Building block design reduces the number of changes that need to be tested. Vendors now also offer virtual instances of many device types, often at little or no charge, but with limited performance. Validating configuration changes to these devices is critical.

The network team may need to work with other IT departments to create a test environment that accurately reflects the operational network. Ideally, the test environment will include applications and test clients to generate network traffic.

  • Network verification. Intent-based networking (IBN) is the hottest industry topic, and you can start implementing IBN by creating a set of basic network checks. Verifying the state of your network is a great way to reduce automation risk. Network verification is also the best tool to verify that your network is operating as expected, even before you deploy automated changes.

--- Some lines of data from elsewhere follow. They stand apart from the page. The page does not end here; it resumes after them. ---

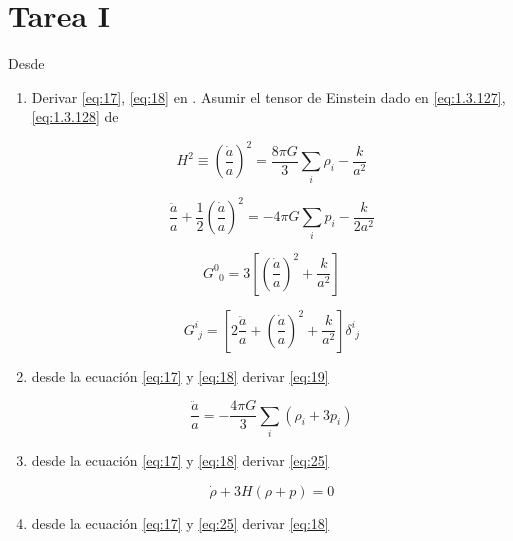 \documentclass[a4paper]{article}
\begin{document}
\section{Tarea I}

Desde \cite{TroddenCarroll2008}

\begin{enumerate}
	\item Derivar \eqref{eq:17}, \eqref{eq:18} en \cite{TroddenCarroll2008}. Asumir el tensor de Einstein dado en \eqref{eq:1.3.127}, \eqref{eq:1.3.128} de \cite{BaumannTripos}
	
\begin{equation}
H^2 \equiv \left( \frac{\dot{a}}{a} \right)^2 = \frac{8\pi G}{3} \sum_i \rho_i - \frac{k}{a^2} 
\tag{17}
\label{eq:17}
\end{equation}

\begin{equation}
\frac{\ddot{a}}{a} + \frac{1}{2} \left( \frac{\dot{a}}{a} \right)^2 = -4\pi G \sum_i p_i - \frac{k}{2a^2}
\tag{18}
\label{eq:18}
\end{equation}

\begin{equation}
G^0_{\phantom{0}0} = 3 \left[ \left( \frac{\dot{a}}{a} \right)^2 + \frac{k}{a^2} \right]
\tag{1.3.127}
\label{eq:1.3.127}
\end{equation}

\begin{equation}
G^i_{\phantom{i}j} = \left[ 2 \frac{\ddot{a}}{a} + \left( \frac{\dot{a}}{a} \right)^2 + \frac{k}{a^2} \right] \delta^i_{\phantom{i}j}
\tag{1.3.128}
\label{eq:1.3.128}
\end{equation}

	\item desde la ecuación \eqref{eq:17} y \eqref{eq:18} derivar \eqref{eq:19}
	
\begin{equation}
\frac{\ddot{a}}{a} = -\frac{4\pi G}{3} \sum_i (\rho_i + 3p_i)
\tag{19}
\label{eq:19}
\end{equation}
	
	\item desde la ecuación \eqref{eq:17} y \eqref{eq:18} derivar \eqref{eq:25}

\begin{equation}
\dot{\rho} + 3H(\rho + p) = 0
\tag{25}
\label{eq:25}
\end{equation}


	\item desde la ecuación \eqref{eq:17} y \eqref{eq:25} derivar \eqref{eq:18}
\end{enumerate}
\end{document}
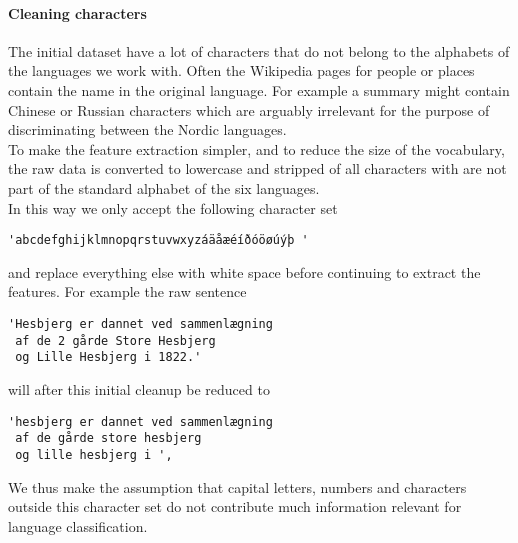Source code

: \paragraph{Cleaning characters}
The initial dataset have a lot of characters that do not belong to the alphabets of the languages we work with. Often the Wikipedia pages for people or places contain the name in the original language. For example a summary might contain Chinese or Russian characters which are arguably irrelevant for the purpose of discriminating between the Nordic languages.\\

To make the feature extraction simpler, and to reduce the size of the vocabulary, the raw data is converted to lowercase and stripped of all characters with are not part of the standard alphabet of the six languages.\\

In this way we only accept the following character set
\begin{verbatim}
'abcdefghijklmnopqrstuvwxyzáäåæéíðóöøúýþ '
\end{verbatim}
and replace everything else with white space before continuing to extract the features.
For example the raw sentence
\begin{verbatim}
'Hesbjerg er dannet ved sammenlægning
 af de 2 gårde Store Hesbjerg
 og Lille Hesbjerg i 1822.'
\end{verbatim}
will after this initial cleanup be reduced to
\begin{verbatim}
'hesbjerg er dannet ved sammenlægning
 af de gårde store hesbjerg
 og lille hesbjerg i ',
\end{verbatim}

We thus make the assumption that capital letters, numbers and characters outside this character set do not contribute much information relevant for language classification.\\
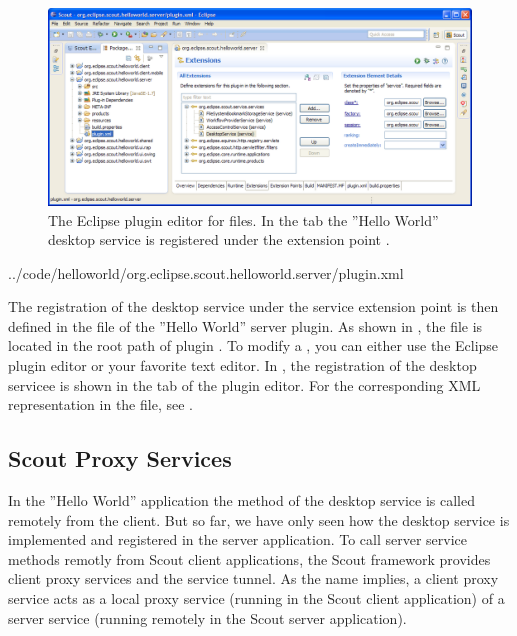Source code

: \documentclass[a4paper,10pt,twoside]{book}
\begin{document}
\begin{figure}
\includegraphics[width=14cm]{sdk_plugin_editor_desktopservice.png}
\caption{The Eclipse plugin editor for  files.
In the tab  the ''Hello World'' desktop service is registered under the extension point .
}
\end{figure}


{../code/helloworld/org.eclipse.scout.helloworld.server/plugin.xml}

The registration of the desktop service under the service extension point is then defined in the  file of the ''Hello World'' server plugin.
As shown in , the  file is located in the root path of plugin .
To modify a , you can either use the Eclipse plugin editor or your favorite text editor.
In , the registration of the desktop servicee is shown in the  tab of the plugin editor.
For the corresponding XML representation in the  file, see .

\subsection{Scout Proxy Services}

In the ''Hello World'' application the  method of the desktop service is called remotely from the client.
But so far, we have only seen how the desktop service is implemented and registered in the server application.
To call server service methods remotly from Scout client applications, the Scout framework provides client proxy services and the service tunnel.
As the name implies, a client proxy service acts as a local proxy service (running in the Scout client application) of a server service (running remotely in the Scout server application).
\end{document}
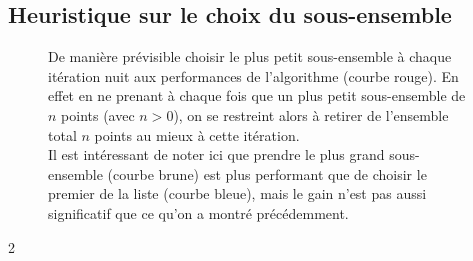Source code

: \documentclass[]{article}
\begin{document}
\begin{multicols}{2}
	\subsection{Heuristique sur le choix du sous-ensemble}\label{heur_choix_du_sous_ens}
	\begin{figure}[H]
		\caption{
			De manière prévisible choisir le plus petit sous-ensemble à chaque itération nuit aux performances de l'algorithme (courbe rouge). En effet en ne prenant à chaque fois que un plus petit sous-ensemble de $n$ points (avec $n > 0$), on se restreint alors à retirer de l'ensemble total $n$ points au mieux à cette itération.\\
			Il est intéressant de noter ici que prendre le plus grand sous-ensemble (courbe brune) est plus performant que de choisir le premier de la liste (courbe bleue), mais le gain n'est pas aussi significatif que ce qu'on a montré précédemment.
		}
	\end{figure}

\end{multicols}{2}
\end{document}
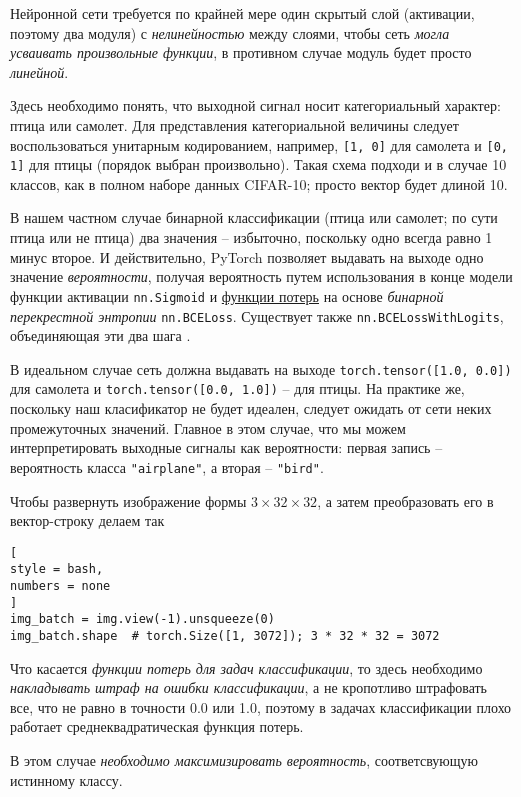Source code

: \documentclass[%
	11pt,
	a4paper,
	utf8,
		]{article}
\begin{document}
Нейронной сети требуется по крайней мере один скрытый слой (активации, поэтому два модуля) с \emph{нелинейностью} между слоями, чтобы сеть \emph{могла усваивать произвольные функции}, в противном случае модуль будет просто \emph{линейной}.

Здесь необходимо понять, что выходной сигнал носит категориальный характер: птица или самолет. Для представления категориальной величины следует воспользоваться унитарным кодированием, например, \verb|[1, 0]| для самолета и \verb|[0, 1]| для птицы (порядок выбран произвольно). Такая схема подходи и в случае 10 классов, как в полном наборе данных CIFAR-10; просто вектор будет длиной 10.

В нашем частном случае бинарной классификации (птица или самолет; по сути птица или не птица) два значения -- избыточно, поскольку одно всегда равно 1 минус второе. И действительно, PyTorch позволяет выдавать на выходе одно значение \emph{вероятности}, получая вероятность путем использования в конце модели функции активации \verb|nn.Sigmoid| и \underline{функции потерь} на основе \emph{бинарной перекрестной энтропии} \verb|nn.BCELoss|. Существует также \verb|nn.BCELossWithLogits|, объединяющая эти два шага \cite[]{pytorch-2022}.

В идеальном случае сеть должна выдавать на выходе \verb|torch.tensor([1.0, 0.0])| для самолета и \verb|torch.tensor([0.0, 1.0])| -- для птицы. На практике же, поскольку наш класификатор не будет идеален, следует ожидать от сети неких промежуточных значений. Главное в этом случае, что мы можем интерпретировать выходные сигналы как вероятности: первая запись -- вероятность класса \verb|"airplane"|, а вторая -- \verb|"bird"|.

Чтобы развернуть изображение формы $3 \times 32 \times 32$, а затем преобразовать его в вектор-строку делаем так
\begin{lstlisting}[
style = bash,
numbers = none
]
img_batch = img.view(-1).unsqueeze(0)
img_batch.shape  # torch.Size([1, 3072]); 3 * 32 * 32 = 3072
\end{lstlisting}

Что касается \emph{функции потерь для задач классификации}, то здесь необходимо \emph{накладывать штраф на ошибки классификации}, а не кропотливо штрафовать все, что не равно в точности 0.0 или 1.0, поэтому в задачах классификации плохо работает среднеквадратическая функция потерь.

В этом случае \emph{необходимо максимизировать вероятность}, соответсвующую истинному классу.
\end{document}

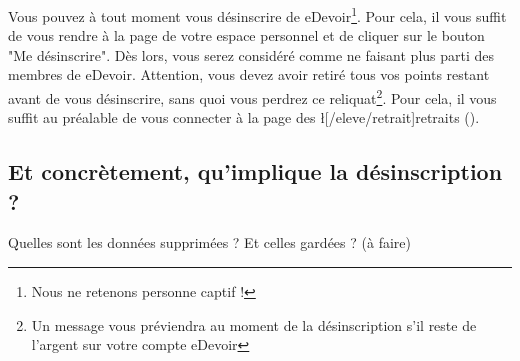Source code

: ﻿Vous pouvez à tout moment vous désinscrire de eDevoir\footnote{Nous ne retenons personne captif !}. Pour cela, il vous suffit de vous rendre à la page  de votre espace personnel et de cliquer sur le bouton "Me désinscrire". Dès lors, vous serez considéré comme ne faisant plus parti des membres de eDevoir. Attention, vous devez avoir retiré tous vos points restant avant de vous désinscrire, sans quoi vous perdrez ce reliquat\footnote{Un message vous préviendra au moment de la désinscription s'il reste de l'argent sur votre compte eDevoir}. Pour cela, il vous suffit au préalable de vous connecter à la page des \l[/eleve/retrait]{retraits} ().

\subsection{Et concrètement, qu'implique la désinscription ?}
Quelles sont les données supprimées ? Et celles gardées ? (à faire)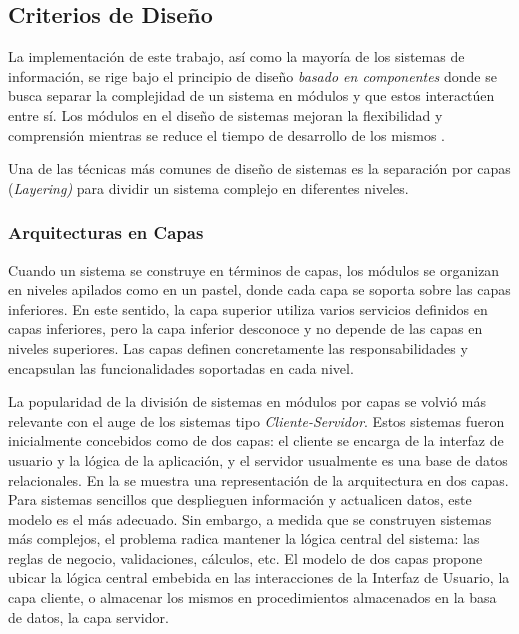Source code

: \subsection{Criterios de Diseño}

\label{ssec52:criterios-dise=0000F1o}La implementación de este trabajo,
así como la mayoría de los sistemas de información, se rige bajo el
principio de diseño \emph{basado en componentes} donde se busca separar
la complejidad de un sistema en módulos y que estos interactúen entre
sí. Los módulos en el diseño de sistemas mejoran la flexibilidad y
comprensión mientras se reduce el tiempo de desarrollo de los mismos
\cite{Parnas1972}.

Una de las técnicas más comunes de diseño de sistemas\emph{ }es la
separación por capas (\emph{Layering)} para dividir un sistema complejo
\cite{Fowler2002} en diferentes niveles. 

\subsubsection{Arquitecturas en Capas}

Cuando un sistema se construye en términos de capas, los módulos se
organizan en niveles apilados como en un pastel, donde cada capa se
soporta sobre las capas inferiores. En este sentido, la capa superior
utiliza varios servicios definidos en capas inferiores, pero la capa
inferior desconoce y no depende de las capas en niveles superiores.
Las capas definen concretamente las responsabilidades y encapsulan
las funcionalidades soportadas en cada nivel.

La popularidad de la división de sistemas en módulos por capas se
volvió más relevante con el auge de los sistemas tipo \emph{Cliente-Servidor}.
Estos sistemas fueron inicialmente concebidos como de dos capas: el
cliente se encarga de la interfaz de usuario y la lógica de la aplicación,
y el servidor usualmente es una base de datos relacionales. En la
 se muestra una representación de la
arquitectura en dos capas. Para sistemas sencillos que desplieguen
información y actualicen datos, este modelo es el más adecuado. Sin
embargo, a medida que se construyen sistemas más complejos, el problema
radica mantener la lógica central del sistema: las reglas de negocio,
validaciones, cálculos, etc. El modelo de dos capas propone ubicar
la lógica central embebida en las interacciones de la Interfaz de
Usuario, la capa cliente, o almacenar los mismos en procedimientos
almacenados en la basa de datos, la capa servidor.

To verify that your network is connected and operating as expected, review the network status. This includes device interface status, address assignments, neighboring devices, and Layer 2 and Layer 3 network protocol information. You will not make any changes to the network at this stage. Intent-based validation scripts should create alerts when checks fail, which enables teams to take appropriate actions in a timely manner.

The network validation script can then become a tool you use during future changes to perform pre- and post-change network validation checks. If any pre-change validation check fails, abort the change. Likewise, if a post-validation check fails, alert network staff and potentially abort the change. Be sure to repeat the pre-change validation after the change to ensure the network is back to the state it was in before the change.

Make it feasible

The most important concept for any network change system is to have a process that reduces risk. Manual changes will use change control boards and review cycles, and these processes are still necessary. But automation will add other processes, such as automatic verification before and after the change.

If you are just getting started with automation, limit your work to read-only tasks that do not impact the network. Most importantly, you should start using network automation.